The senator’s corollary was that if confirmation of such a person seems too dicey, Gonzales probably ought to stay despite the other considerations.

LEAVING THE SENATOR’S COMMENTS for now, it’s worth noting that the experience of Supreme Court nominations John Roberts and Samuel Alito shows that superior qualifications and intellect are very difficult, politically, to oppose. Surely there are other Robertses and Alitos out there.

Two names I’ve been floating quite obviously meet the senator’s requirements (not that I ran the names by the senator; this is just applying his logic to the situation at hand) and I would add another that comes close to meeting those requirements while adding other attractive qualifications.
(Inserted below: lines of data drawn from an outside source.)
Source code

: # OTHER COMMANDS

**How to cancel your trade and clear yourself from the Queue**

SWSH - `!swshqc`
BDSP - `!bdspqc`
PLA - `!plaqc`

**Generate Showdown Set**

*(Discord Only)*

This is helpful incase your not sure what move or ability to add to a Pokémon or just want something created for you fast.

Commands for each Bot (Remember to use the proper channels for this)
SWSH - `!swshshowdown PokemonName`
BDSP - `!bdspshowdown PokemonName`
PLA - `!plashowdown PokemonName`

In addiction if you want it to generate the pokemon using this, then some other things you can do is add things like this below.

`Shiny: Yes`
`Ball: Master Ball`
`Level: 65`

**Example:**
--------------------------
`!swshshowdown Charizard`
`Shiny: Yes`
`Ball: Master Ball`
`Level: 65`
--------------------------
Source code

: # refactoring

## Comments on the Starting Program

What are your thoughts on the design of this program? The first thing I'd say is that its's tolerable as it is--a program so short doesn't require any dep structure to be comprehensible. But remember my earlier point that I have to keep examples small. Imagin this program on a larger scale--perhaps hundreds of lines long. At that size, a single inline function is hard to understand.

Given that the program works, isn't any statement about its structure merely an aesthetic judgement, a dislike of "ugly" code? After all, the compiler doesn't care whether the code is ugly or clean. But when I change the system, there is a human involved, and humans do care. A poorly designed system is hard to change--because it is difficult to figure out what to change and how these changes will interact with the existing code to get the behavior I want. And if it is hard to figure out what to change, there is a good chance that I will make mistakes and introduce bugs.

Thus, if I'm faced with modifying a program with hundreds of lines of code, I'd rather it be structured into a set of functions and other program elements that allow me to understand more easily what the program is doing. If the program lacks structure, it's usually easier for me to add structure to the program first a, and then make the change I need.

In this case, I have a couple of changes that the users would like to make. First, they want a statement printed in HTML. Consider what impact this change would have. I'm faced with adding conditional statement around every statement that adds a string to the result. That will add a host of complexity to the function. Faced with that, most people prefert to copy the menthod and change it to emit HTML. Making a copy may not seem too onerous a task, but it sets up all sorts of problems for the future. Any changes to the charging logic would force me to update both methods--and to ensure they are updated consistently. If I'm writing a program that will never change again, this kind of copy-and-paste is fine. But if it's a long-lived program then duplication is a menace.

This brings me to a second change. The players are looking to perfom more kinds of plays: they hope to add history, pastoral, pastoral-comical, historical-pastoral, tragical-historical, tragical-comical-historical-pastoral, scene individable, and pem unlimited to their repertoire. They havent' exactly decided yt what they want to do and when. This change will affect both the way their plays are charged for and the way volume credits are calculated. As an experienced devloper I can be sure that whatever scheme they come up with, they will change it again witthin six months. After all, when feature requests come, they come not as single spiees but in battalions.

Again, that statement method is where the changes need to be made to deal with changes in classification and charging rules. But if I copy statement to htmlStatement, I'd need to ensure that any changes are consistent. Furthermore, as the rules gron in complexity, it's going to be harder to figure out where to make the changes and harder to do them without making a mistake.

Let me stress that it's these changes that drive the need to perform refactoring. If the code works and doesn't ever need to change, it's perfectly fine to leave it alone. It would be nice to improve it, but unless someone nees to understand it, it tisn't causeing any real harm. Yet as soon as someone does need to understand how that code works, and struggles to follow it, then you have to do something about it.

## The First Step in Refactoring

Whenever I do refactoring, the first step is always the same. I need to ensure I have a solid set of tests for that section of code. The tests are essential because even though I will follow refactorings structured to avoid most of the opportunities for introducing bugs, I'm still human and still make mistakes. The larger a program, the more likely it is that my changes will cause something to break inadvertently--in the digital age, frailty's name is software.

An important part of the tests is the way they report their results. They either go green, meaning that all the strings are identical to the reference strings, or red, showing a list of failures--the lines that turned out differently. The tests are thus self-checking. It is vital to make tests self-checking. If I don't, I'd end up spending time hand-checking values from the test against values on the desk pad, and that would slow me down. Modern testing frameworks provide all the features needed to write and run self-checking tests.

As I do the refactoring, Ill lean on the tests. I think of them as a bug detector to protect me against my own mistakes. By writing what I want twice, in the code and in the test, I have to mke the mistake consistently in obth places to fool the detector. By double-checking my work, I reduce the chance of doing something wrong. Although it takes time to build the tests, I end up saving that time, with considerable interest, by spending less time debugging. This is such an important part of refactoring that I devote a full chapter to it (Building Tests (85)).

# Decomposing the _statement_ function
The first two are, first, former Deputy AG Larry Thompson (for Bush until 2003), also a former U.S. Attorney for the Northern District of Georgia under Ronald Reagan, and second, current Homeland Security Secretary Michael Chertoff, a former federal appeals court judge and a legendary former federal prosecutor and assistant AG.

Thompson is now a senior vice president of Pepsico. His reputation is impeccable, and he would be difficult to block.

Chertoff might be raked over the coals a bit because of the administration’s inept response to Hurricane Katrina. But most of the blame for that has been correctly laid at the feet of former FEMA Director Michael Brown, who failed to report through Chertoff as he was supposed to do. Ordinarily it might not be a good idea to switch the head of such an important department, because that would merely set up yet another confirmation battle for that other department — but in this case, it is thought that Bush’s in-house homeland security advisor, Frances Fragos Townsend, could easily step into Chertoff’s role and would be easily confirmed.

The third name I would add has no direct DoJ experience, but makes up for it with a breadth of other applicable experience. He’s Securities and Exchange Commission Chairman Christopher Cox (so he does have experience heading a big agency with law enforcement functions), a longtime congressional leader, widely respected, and also a former senior associate counsel for President Ronald Reagan. He’s brilliant, and while strongly conservative, he is seen as a bipartisan straight shooter, a man of principle.

All three of these men would be clear improvements over the well-meaning but overmatched — and now discredited — Gonzales. Unfortunately, this president has a reputation for valuing loyalty above competence. This is his chance to change that impression.